Records contained in a dataset:
- - - - -

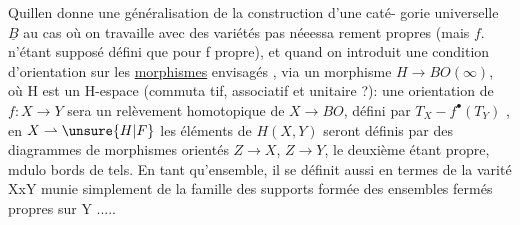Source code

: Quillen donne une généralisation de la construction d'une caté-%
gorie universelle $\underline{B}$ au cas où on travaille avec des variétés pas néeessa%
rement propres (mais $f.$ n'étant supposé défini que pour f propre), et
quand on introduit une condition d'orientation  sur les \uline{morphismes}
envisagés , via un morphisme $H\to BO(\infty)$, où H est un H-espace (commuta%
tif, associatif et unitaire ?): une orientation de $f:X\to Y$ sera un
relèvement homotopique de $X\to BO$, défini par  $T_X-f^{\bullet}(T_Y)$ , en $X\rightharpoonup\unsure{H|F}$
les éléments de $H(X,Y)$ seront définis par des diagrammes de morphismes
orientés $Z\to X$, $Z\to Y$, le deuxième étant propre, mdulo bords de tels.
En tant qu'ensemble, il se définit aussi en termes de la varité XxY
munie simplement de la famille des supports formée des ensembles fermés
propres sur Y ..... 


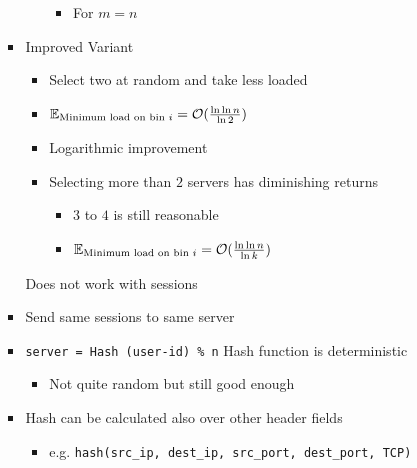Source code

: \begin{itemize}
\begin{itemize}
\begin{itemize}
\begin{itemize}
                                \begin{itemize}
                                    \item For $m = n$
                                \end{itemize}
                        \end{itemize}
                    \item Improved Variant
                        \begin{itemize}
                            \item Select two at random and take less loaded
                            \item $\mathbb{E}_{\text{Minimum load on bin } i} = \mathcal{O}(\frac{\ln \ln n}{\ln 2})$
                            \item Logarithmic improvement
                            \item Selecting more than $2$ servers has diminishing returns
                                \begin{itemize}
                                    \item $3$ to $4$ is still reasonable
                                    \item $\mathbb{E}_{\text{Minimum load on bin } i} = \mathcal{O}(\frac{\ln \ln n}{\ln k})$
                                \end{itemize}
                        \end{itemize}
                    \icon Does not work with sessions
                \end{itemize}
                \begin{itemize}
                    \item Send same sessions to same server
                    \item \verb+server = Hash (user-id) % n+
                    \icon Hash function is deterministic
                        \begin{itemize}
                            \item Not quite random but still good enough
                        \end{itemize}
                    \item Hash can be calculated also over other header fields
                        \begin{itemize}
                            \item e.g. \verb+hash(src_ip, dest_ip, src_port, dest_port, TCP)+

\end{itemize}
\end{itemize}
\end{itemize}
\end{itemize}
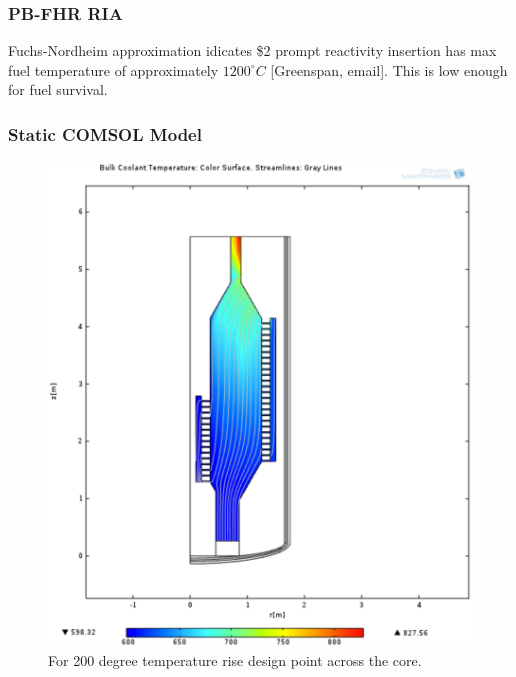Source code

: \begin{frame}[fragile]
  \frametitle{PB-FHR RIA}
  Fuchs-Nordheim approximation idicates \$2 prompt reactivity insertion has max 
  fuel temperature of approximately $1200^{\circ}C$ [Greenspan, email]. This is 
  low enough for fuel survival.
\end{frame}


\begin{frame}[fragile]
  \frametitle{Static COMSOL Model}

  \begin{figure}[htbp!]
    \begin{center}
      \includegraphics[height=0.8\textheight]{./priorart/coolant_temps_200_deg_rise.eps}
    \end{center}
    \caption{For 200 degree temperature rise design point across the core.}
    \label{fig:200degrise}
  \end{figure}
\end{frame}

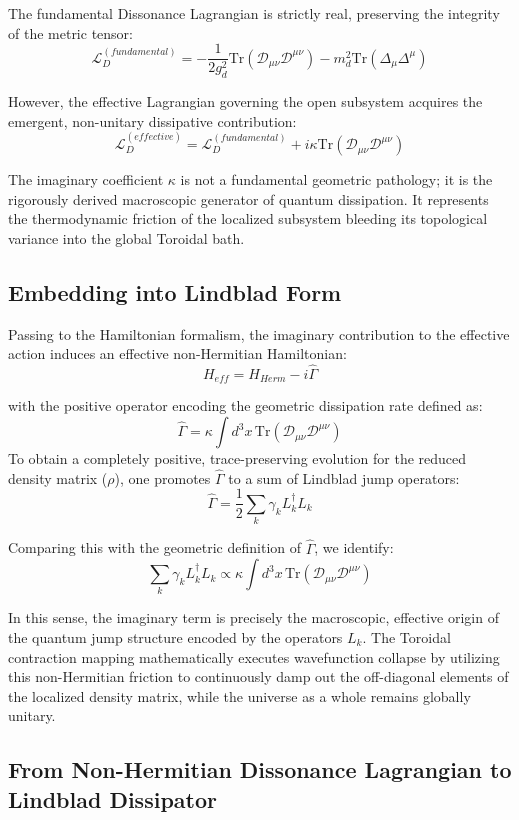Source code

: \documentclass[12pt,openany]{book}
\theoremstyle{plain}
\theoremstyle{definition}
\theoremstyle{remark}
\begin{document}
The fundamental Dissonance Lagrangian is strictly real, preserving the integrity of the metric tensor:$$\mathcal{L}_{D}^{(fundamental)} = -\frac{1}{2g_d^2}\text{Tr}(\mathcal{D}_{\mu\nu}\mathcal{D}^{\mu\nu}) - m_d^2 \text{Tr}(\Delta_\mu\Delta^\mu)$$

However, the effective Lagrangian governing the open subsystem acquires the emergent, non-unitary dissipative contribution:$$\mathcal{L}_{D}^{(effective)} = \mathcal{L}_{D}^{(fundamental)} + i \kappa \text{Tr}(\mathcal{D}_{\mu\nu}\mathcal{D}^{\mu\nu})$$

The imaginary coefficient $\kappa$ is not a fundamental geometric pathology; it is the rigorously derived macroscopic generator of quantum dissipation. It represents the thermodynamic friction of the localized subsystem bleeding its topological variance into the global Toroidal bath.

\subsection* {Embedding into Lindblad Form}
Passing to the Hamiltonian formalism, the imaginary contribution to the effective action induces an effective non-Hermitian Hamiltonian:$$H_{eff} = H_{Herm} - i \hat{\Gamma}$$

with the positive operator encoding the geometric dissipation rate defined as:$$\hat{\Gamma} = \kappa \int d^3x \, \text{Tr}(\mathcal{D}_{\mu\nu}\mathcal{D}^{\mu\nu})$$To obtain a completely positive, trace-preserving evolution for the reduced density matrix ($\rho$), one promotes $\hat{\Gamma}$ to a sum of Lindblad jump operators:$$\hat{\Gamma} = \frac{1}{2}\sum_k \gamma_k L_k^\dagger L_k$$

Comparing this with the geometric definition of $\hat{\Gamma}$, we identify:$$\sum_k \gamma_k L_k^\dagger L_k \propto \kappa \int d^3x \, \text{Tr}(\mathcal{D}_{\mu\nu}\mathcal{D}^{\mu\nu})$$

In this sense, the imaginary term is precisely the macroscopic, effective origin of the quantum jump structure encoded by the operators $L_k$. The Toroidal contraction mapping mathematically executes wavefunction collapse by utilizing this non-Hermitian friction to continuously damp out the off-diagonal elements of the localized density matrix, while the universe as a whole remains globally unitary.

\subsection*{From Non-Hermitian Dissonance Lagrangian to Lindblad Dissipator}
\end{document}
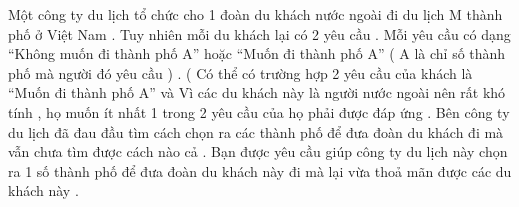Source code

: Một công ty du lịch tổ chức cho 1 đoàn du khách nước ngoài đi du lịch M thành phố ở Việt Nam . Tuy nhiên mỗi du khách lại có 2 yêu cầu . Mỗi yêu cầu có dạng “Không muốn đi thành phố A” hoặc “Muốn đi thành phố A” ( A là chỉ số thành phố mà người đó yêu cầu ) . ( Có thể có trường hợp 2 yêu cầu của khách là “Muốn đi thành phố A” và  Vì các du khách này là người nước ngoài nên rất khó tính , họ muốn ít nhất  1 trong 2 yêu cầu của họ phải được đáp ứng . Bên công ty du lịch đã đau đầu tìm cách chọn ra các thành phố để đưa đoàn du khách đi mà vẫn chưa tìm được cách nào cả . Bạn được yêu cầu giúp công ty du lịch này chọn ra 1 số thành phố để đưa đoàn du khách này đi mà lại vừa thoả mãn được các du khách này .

- - - - -

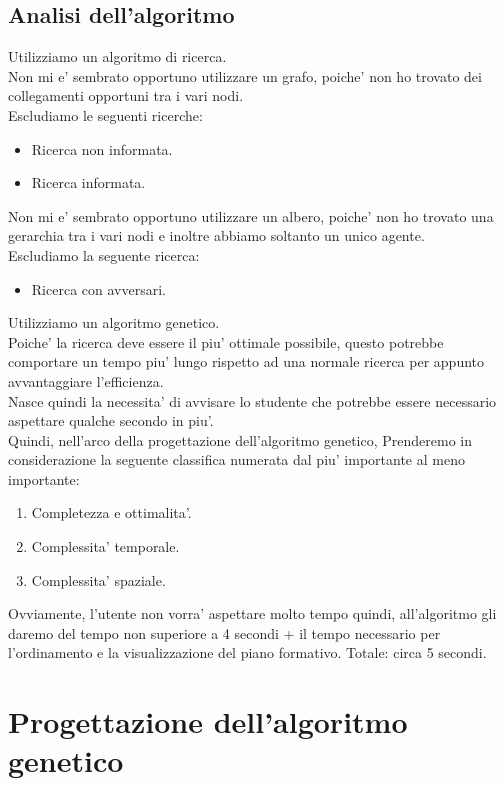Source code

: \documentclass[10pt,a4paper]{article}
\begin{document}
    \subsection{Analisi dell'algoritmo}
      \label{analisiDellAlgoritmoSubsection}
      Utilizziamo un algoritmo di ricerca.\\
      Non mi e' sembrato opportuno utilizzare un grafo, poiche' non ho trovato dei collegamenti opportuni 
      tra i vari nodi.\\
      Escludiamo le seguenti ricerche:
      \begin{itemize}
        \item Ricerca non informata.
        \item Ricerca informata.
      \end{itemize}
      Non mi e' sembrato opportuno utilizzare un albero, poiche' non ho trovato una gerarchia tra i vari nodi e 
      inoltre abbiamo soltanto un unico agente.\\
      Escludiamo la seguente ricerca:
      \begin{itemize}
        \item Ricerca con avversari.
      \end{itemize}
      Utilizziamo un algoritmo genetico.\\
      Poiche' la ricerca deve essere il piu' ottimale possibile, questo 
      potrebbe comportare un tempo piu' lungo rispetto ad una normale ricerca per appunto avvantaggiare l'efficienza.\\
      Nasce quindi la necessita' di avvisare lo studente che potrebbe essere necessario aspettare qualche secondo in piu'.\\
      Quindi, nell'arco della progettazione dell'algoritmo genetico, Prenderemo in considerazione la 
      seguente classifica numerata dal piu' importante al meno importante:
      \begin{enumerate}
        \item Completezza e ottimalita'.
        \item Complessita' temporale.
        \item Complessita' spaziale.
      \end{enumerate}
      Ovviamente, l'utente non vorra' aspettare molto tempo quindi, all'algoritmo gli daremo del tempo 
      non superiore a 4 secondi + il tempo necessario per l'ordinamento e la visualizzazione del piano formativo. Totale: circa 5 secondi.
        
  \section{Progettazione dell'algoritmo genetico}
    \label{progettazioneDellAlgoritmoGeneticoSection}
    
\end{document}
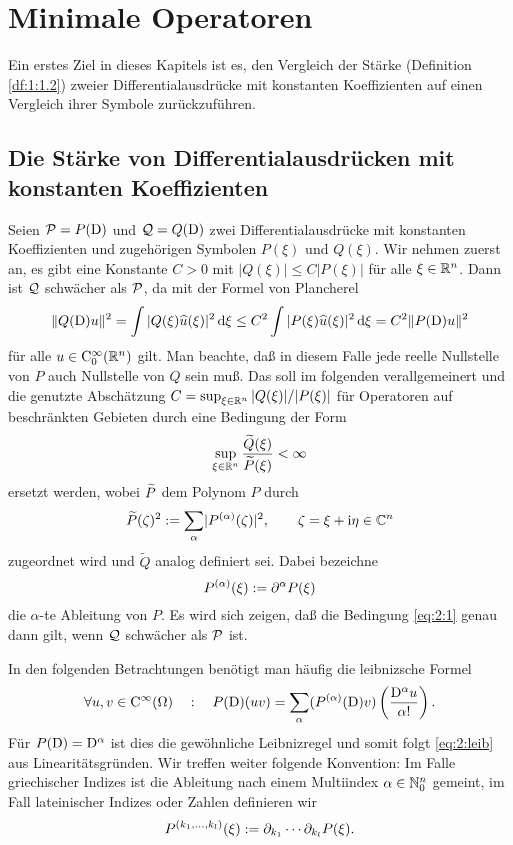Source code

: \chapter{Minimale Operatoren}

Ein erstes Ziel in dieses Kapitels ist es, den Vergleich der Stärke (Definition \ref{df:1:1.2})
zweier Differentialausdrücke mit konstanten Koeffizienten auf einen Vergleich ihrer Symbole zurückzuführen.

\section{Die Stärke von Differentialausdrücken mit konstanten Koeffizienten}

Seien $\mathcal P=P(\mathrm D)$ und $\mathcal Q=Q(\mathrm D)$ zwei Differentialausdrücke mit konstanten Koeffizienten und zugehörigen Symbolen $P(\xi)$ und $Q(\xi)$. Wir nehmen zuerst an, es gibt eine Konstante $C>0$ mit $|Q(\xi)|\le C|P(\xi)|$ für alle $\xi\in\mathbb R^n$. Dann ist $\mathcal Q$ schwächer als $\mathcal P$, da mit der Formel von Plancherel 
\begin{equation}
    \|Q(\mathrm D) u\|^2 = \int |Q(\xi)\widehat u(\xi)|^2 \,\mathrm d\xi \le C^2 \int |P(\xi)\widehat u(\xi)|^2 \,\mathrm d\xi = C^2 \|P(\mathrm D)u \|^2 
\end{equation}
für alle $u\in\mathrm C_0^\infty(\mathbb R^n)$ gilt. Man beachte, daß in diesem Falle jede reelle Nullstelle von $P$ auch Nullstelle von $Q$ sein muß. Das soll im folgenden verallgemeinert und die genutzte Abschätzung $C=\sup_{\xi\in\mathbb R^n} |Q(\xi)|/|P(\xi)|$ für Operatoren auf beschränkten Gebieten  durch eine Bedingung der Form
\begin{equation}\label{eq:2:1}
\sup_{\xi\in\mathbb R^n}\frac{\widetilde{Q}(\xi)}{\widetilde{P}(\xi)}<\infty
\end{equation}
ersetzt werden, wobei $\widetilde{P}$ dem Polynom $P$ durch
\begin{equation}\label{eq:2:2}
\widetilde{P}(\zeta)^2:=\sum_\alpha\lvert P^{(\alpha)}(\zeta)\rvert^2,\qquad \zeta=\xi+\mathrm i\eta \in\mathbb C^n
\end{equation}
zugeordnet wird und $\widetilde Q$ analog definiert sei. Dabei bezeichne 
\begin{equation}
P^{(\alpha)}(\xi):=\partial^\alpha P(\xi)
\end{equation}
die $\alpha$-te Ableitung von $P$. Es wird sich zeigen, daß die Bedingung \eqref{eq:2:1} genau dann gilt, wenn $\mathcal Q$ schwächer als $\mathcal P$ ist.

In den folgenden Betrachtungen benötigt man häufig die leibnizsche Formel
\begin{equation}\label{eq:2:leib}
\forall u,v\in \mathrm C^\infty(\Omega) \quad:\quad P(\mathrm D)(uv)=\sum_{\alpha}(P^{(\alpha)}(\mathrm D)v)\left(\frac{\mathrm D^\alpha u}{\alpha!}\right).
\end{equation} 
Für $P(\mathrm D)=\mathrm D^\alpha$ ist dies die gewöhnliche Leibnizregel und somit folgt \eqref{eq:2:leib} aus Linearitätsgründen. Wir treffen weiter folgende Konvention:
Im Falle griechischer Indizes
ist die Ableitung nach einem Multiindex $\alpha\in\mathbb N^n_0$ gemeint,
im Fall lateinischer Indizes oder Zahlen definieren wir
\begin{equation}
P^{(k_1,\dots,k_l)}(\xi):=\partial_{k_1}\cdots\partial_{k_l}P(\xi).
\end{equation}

- - - - -

Work task: Where the string "propres" turns up in a line of the data above, copy that whole line.

Answer for this exercise:
rement propres (mais $f.$ n'étant supposé défini que pour f propre), et
propres sur Y ..... 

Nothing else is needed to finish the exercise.